Cannabis Knowledge & Insights

The Real Reason Federal Lawmakers are Reluctant to Repeal 280E

When congressional lawmakers first conceived the obscure federal tax rules known as 280E in the early 1980s, the goal was to strip drug kingpins and smugglers of ill-gotten proceeds. A particularly brave drug trafficker had attempted to deduct a yacht and firearms purchases from his taxes.

Washington politicians in response authored 280E, which added to the arsenal of tools available then to enforcers at the height of America’s war on drugs. According to a report published earlier this year by a research arm of Congress known as the Congressional Research Service, the original intent of rulemakers at the time was to “codify a sharply defined public policy against drug dealing.”

Under federal law, the research service wrote, “all income is taxable, including income from unlawful activities. … In contrast, not all expenses are deductible from a taxpayer’s gross income. … Taxpayers conducting lawful activities may deduct ‘ordinary and necessary’ trade or business expenses when computing their taxable income.”

The unplanned effect of 280E today is to punish state-legal cannabis operators by barring them from reducing their tax burdens with standard deductions for everyday expenses enjoyed by most other businesses.

A major question facing legislators, and cannabis operators and advocates, is whether banishing 280E is better or worse than what pending proposals in Congress are offering in exchange for federal sales taxes on cannabis purchases that compound with existing state and local taxes.

On the one hand, cannabis operators could take more business tax deductions. On the other hand, cannabis consumers would face stiffer prices at the cash register, so operators may be reluctant in tightly competitive markets to pass off those costs entirely.

Is cannabis reform worth it?

On the House side in Washington, there’s Democratic Congressman Jerry Nadler’s Marijuana Opportunity Reinvestment and Expungement Act, or MORE Act, which envisions an excise tax of five percent that steadily climbs to eight percent after five years. On the Senate side is Democratic Sen. Charles Schumer’s Cannabis Administration and Opportunity Act, which does the same but proposes a far higher excise tax that begins at 10 percent and builds to 25 percent.

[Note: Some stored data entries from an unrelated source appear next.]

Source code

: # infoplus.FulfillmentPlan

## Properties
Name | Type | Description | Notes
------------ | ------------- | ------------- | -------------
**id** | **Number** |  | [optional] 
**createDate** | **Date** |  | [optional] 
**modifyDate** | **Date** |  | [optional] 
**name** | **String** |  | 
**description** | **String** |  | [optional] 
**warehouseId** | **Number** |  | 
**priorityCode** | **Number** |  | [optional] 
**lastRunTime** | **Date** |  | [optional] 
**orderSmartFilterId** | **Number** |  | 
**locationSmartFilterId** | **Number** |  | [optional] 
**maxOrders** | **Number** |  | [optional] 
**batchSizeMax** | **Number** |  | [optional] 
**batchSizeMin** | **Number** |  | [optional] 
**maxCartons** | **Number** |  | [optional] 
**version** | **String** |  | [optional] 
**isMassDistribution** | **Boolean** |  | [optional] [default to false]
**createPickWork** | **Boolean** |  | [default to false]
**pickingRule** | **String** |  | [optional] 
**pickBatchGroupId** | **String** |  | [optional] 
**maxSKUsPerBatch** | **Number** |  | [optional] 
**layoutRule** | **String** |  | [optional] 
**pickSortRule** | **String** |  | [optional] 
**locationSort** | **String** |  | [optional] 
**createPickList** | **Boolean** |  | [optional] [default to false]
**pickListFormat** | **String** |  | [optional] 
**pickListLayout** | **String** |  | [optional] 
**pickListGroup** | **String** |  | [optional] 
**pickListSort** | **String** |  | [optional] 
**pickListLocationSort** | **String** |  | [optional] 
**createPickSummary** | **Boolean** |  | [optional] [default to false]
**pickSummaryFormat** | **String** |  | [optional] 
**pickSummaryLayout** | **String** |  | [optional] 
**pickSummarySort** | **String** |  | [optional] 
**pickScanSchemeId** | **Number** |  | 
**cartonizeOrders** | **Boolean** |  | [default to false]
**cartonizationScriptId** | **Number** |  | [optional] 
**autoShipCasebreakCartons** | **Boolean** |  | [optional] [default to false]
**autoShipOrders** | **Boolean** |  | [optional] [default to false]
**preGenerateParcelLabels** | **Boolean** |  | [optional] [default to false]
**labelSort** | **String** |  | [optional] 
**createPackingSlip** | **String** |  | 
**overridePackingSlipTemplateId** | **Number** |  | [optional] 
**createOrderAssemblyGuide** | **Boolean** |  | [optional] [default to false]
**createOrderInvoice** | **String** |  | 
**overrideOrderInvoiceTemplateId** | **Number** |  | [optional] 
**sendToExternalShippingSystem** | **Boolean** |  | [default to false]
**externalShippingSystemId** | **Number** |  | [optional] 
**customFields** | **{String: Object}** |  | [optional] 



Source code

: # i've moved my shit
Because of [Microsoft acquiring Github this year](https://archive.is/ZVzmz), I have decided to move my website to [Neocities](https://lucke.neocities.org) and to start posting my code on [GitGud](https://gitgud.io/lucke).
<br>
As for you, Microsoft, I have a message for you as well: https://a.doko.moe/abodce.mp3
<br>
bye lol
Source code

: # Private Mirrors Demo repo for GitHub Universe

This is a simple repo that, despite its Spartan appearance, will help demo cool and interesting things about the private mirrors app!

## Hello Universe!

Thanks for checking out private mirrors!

Both would calculate this rate based on an average, everyday market price for cannabis products, rather than, for example, a set tax on each pack of cigarettes or bottle of alcohol. In other words, for the sake of reform, we may be replacing one cost with another that continues to punish and penalize legal cannabis businesses where we were seeking to legitimize them.

Even conservative Supreme Court Justice Clarence Thomas asked recently if the value of 280E in relation to its original policy intent from Congress had simply faded away as the public mood steadily shifted on cannabis from one state to the next.

Justice Thomas’s remarks came after a Denver dispensary called Standing Akimbo challenged whether federal tax enforcers could obtain private records from a state-legal cannabis business in Colorado without a warrant to determine if the company was wrongly deducting expenses to lower its tax bill.

While Thomas is known among legal watchers for mostly staying quiet during oral arguments, he surprised observers with his forthrightness about 280E when the court turned down the opportunity to review Standing Akimbo’s case in June:

“Once comprehensive, the federal government’s current approach is a half-in, half-out regime that simultaneously tolerates and forbids local use of marijuana. This contradictory and unstable state of affairs strains basic principles of federalism and conceals traps for the unwary… A prohibition on intrastate use or cultivation of marijuana may no longer be necessary or proper to support the federal government’s piecemeal approach.”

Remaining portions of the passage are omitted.